How to Stop Worrying and Start Living by Carnegie, Dale

But immediately after the storm was over, they sprang into action: they slaughtered all the lambs because they knew they would die anyway; and by slaughtering them at once, they hoped to save the mother sheep. After the lambs were slaughtered, the flocks were driven southward to water. This was all done calmly, without worry or complaining or mourning over their losses. The tribal chief said: “It is not too bad. We might have lost everything. But praise God, we have forty per cent of our sheep left to make a new start.”

I remember another occasion, when we were motoring across the desert and a tyre blew out. The chauffeur had forgotten to mend the spare tyre. So there we were with only three tyres. I fussed and fumed and got excited and asked the Arabs what we were going to do. They reminded me that getting excited wouldn’t help, that it only made one hotter. The blown-out tyre, they said, was the will of Allah and nothing could be done about it. So we started on, crawling along on the rim of a wheel. Presently the car spluttered and stopped. We were out of petrol 1 The chief merely remarked: “Mektoub!” and, there again, instead of shouting at the driver because he had not taken on enough petrol, everyone remained calm and we walked to our destination, singing as we went.

The seven years I spent with the Arabs convinced me that the neurotics, the insane, the drunks of America and Europe are the product of the hurried and harassed lives we live in our so-called civilisation.

As long as I lived in the Sahara, I had no worries.

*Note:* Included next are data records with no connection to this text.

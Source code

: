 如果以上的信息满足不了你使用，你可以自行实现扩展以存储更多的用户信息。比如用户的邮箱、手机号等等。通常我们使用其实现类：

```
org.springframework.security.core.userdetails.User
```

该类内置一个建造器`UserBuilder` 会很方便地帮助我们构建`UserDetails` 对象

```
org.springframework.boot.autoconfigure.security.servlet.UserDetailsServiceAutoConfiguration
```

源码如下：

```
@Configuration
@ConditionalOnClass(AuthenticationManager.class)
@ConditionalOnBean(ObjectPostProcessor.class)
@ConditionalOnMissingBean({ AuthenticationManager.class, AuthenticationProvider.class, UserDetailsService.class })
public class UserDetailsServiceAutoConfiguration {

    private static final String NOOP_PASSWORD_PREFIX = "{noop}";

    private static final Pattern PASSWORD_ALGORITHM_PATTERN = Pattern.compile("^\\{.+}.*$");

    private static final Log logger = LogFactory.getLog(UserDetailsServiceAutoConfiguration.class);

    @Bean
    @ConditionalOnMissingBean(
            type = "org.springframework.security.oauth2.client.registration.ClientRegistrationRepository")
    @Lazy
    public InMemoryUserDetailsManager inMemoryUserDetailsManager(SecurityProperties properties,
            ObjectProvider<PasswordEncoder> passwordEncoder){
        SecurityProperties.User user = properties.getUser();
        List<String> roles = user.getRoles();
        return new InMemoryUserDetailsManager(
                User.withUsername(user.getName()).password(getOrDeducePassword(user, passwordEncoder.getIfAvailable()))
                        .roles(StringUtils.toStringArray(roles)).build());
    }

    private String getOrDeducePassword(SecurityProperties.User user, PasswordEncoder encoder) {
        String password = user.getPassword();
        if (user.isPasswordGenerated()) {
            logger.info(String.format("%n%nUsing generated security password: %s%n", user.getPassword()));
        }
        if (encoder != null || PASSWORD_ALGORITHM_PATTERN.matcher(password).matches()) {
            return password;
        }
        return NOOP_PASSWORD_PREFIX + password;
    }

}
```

I found there, in the Garden of Allah, the serene contentment and physical well-being that so many of us are seeking with tenseness and despair.

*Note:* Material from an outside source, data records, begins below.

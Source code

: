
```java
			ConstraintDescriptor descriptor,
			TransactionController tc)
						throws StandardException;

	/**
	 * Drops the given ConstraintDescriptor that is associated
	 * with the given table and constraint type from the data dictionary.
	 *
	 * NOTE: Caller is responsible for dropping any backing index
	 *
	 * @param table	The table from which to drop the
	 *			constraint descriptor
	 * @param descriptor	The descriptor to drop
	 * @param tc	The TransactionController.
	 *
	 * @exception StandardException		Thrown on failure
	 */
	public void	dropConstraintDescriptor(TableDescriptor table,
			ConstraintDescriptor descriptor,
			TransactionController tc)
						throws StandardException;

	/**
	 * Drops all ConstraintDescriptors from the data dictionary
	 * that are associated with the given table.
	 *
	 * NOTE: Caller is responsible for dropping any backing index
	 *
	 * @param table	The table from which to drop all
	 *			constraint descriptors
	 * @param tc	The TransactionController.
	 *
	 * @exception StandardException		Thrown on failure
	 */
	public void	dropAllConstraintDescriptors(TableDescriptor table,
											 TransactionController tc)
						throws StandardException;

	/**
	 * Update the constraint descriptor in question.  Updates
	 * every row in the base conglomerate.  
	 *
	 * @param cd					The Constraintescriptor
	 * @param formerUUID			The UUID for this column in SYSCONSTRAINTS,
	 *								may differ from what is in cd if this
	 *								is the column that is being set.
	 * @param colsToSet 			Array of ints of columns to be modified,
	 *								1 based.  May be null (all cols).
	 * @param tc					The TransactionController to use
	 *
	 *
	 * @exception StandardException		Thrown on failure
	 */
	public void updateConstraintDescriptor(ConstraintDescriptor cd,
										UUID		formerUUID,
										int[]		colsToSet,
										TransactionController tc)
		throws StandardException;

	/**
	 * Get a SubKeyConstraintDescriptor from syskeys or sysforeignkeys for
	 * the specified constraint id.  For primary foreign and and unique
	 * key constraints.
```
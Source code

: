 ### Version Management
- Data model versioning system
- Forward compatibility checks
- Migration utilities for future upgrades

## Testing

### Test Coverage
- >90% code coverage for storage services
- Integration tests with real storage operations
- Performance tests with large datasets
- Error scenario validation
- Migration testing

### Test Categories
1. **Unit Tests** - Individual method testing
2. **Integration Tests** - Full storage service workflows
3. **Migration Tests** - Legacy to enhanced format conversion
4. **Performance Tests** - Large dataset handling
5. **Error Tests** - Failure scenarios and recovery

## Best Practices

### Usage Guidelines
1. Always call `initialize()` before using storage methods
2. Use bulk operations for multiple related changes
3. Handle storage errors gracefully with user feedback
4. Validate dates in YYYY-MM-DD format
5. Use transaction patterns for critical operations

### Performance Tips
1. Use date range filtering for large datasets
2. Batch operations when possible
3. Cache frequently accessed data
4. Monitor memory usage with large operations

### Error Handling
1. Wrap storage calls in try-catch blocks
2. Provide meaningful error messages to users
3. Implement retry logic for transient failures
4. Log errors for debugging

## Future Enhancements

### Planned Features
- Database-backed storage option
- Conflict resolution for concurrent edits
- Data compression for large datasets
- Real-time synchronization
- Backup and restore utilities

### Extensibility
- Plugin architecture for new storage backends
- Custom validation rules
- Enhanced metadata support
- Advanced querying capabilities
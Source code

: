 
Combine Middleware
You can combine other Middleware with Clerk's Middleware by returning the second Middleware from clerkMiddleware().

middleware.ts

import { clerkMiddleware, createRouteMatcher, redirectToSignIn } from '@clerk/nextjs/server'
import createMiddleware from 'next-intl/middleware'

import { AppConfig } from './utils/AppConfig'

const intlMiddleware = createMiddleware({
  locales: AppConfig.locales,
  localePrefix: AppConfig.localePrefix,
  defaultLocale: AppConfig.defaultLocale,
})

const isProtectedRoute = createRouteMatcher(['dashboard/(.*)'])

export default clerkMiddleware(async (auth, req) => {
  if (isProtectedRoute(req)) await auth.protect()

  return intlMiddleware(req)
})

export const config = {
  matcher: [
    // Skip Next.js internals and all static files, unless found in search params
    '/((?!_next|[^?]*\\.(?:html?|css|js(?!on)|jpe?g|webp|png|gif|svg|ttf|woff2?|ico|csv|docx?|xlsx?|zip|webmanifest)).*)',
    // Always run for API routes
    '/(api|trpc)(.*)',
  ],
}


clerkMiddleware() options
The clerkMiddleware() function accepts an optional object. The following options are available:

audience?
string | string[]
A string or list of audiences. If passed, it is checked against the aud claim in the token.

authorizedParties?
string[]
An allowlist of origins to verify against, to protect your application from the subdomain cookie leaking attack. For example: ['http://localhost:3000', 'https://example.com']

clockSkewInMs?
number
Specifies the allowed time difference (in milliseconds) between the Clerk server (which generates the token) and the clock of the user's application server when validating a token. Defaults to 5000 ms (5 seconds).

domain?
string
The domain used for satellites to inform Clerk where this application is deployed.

Many people scoff at fatalism. Maybe they are right. Who knows? But all of us must be able to see how our fates are often determined for us. For example, if I had not spoken to Lawrence of Arabia at three minutes past noon on a hot August day in 1919, all the years that have elapsed since then would have been completely different. Looking back over my life, I can see how it has been shaped and moulded time and again by events far beyond my control. The Arabs call it mektoub, kismet-the will of Allah. Call it anything you wish. It does strange things to you. I only know that today-seventeen years after leaving the Sahara-I still maintain that happy resignation to the inevitable which I learned from the Arabs. That philosophy has done more to settle my nerves than a thousand sedatives could have achieved.

You and I are not Mohammedans: we don’t want to be fatalists. But when the fierce, burning winds blow over our lives-and we cannot prevent them-let us, too, accept the inevitable. And then get busy and pick up the pieces.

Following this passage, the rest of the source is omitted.